SEN. KAMALA HARRIS: Well listen, the idea is that everyone gets access to medical care. And you don't have to go through the process of going through an insurance company, having them give you approval, going through the paperwork, all of the delay that may require. Who of us have has not had that situation where you've got to wait for approval and the doctor says, 'Well I don't know your insurance company is going to cover this.' Let's eliminate all of that. Let's move on. [END CLIP]
PAUL WALDMAN: Her staff, the next day I think, walked that back and said, 'well, that's just one of the options.' Right now, Sanders is the only one of the presidential candidates who has put out a specific plan. In his plan, there is no role, ultimately, for private insurance. If we look around the world, even the most socialized system in Great Britain has a small role for private insurance. They have private insurers in Canada which is the single-payer system. There are hybrid systems like in France where there's kind of a basic Medicaid like plan that covers everyone and then people buy supplemental private insurance. I think we're going to see a lot of the presidential candidates ultimately find their way to something that expands Medicare and or Medicaid, and gives people the option to join a government plan if they want to but still has private insurance for people who don't want to–at least in some sort of long transition period. And the reason is, I think they're very, very aware that people are afraid of change, and that it's easy to frighten people by saying that what you have now is going to be taken away even if what you have now may be kind of mediocre.
BOB GARFIELD: All right, so you've explained the world as it exists, now if you would just spend the remaining moments of this interview telling us what's going to happen.

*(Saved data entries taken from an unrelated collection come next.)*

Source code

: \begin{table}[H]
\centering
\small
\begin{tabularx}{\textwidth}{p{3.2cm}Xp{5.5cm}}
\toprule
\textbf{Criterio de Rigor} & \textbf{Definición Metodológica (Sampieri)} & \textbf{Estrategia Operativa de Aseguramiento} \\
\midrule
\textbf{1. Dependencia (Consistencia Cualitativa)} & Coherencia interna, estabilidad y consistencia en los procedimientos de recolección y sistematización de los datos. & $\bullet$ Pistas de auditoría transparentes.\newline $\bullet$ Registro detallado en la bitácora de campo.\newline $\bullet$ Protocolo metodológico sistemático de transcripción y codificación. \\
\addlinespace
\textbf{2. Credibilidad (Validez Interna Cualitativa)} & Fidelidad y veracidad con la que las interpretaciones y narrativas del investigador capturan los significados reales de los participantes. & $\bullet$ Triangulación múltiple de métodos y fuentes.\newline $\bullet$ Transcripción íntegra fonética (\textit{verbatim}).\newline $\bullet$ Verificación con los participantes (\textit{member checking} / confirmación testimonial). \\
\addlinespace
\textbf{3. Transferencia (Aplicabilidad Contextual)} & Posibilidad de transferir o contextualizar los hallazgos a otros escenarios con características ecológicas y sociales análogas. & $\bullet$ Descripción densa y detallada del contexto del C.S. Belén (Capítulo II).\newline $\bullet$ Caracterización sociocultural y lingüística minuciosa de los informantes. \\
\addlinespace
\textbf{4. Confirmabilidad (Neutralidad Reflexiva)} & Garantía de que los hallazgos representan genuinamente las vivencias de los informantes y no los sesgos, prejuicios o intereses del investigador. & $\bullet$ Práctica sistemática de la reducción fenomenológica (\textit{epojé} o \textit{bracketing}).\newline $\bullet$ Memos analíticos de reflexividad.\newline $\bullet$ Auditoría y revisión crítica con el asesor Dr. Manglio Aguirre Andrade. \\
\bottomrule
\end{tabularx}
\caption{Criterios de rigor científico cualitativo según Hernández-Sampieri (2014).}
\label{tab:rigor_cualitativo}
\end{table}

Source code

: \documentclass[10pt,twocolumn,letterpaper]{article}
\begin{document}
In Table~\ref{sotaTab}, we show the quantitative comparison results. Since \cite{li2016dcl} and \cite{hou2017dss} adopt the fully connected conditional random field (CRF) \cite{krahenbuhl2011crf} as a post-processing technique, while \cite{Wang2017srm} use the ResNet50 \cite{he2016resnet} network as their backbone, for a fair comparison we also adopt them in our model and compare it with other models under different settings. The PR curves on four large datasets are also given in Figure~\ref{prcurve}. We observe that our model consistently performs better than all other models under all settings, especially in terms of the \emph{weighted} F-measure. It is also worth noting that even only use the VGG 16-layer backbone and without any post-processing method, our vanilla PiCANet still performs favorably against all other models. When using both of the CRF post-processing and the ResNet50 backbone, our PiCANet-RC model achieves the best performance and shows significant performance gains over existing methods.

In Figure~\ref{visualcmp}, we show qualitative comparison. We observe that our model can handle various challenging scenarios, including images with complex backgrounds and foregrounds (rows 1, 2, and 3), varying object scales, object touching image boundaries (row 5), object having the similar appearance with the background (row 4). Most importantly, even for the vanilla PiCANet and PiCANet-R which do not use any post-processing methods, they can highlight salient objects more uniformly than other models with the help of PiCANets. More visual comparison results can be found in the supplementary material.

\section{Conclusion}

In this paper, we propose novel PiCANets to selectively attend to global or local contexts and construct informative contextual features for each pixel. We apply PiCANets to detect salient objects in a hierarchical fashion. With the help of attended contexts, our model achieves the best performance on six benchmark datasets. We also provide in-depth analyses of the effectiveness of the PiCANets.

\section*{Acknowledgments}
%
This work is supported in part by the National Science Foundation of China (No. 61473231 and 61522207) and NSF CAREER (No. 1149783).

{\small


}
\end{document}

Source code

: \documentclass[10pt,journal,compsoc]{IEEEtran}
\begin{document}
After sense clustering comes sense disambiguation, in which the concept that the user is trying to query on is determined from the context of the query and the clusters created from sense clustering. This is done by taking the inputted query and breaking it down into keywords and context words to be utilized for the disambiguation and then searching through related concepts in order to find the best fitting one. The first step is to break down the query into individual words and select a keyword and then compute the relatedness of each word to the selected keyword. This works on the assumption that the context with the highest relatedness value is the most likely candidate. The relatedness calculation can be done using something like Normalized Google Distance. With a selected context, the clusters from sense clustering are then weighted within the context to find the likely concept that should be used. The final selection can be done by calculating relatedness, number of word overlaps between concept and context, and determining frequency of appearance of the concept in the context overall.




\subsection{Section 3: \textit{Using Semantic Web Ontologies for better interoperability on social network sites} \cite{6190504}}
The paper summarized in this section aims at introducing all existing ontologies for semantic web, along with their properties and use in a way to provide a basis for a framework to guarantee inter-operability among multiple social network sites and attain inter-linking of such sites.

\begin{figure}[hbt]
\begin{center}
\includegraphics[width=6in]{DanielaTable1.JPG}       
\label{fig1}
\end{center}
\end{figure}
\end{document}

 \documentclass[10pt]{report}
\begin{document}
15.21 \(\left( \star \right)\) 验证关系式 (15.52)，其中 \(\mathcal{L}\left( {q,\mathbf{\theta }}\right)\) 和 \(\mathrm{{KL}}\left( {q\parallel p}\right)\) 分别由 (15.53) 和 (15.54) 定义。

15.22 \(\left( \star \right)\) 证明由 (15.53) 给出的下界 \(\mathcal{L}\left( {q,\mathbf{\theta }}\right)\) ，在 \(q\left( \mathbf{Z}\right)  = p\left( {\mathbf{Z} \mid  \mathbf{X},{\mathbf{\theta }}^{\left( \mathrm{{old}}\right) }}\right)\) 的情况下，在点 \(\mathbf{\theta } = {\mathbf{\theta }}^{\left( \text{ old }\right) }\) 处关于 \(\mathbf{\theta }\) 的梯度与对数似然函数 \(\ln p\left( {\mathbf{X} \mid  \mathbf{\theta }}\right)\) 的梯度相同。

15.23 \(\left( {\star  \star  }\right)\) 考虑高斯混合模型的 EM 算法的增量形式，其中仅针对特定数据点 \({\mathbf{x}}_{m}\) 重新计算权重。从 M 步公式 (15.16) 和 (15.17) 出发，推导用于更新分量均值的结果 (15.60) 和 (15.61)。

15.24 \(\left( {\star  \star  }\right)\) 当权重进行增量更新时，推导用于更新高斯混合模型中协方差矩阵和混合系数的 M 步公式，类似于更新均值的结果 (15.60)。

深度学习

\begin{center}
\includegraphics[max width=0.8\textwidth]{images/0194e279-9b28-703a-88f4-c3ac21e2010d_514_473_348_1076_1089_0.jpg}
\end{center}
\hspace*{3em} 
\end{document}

PAUL WALDMAN: I wish I knew what's going to happen. Well right now, there is a real hunger in the Democratic Party for ambitious change–especially on the issue of health care. You know the experience of the Affordable Care Act I think was really traumatic for Democrats in a particular way. The bill finally got passed by the skin of its teeth and then it had to withstand all these kind of legal challenges, and ultimately an effort by the Republican Congress to repeal it. And after all that, the feeling in the Democratic Party is, 'we don't want to go through that again.' I think Democrats believe that if they get their preferred universal system, it will quickly become beloved by all Americans, and then Republicans won't be able to undo it even if they want to. The only trouble with that is that there is going to be a painful transition to whatever the system is. Whether it's total single-payer or some kind of modified public private system, the transition will not be easy, and there may even be some short term pain. And that's going to give Republicans a window to say, 'we should just get rid of this and go back to the way things used to be.'
BOB GARFIELD: Well, Paul thank you.
PAUL WALDMAN: My pleasure.
BOB GARFIELD: Paul Waldman is an opinion writer for The Washington Post's Plum Line blog.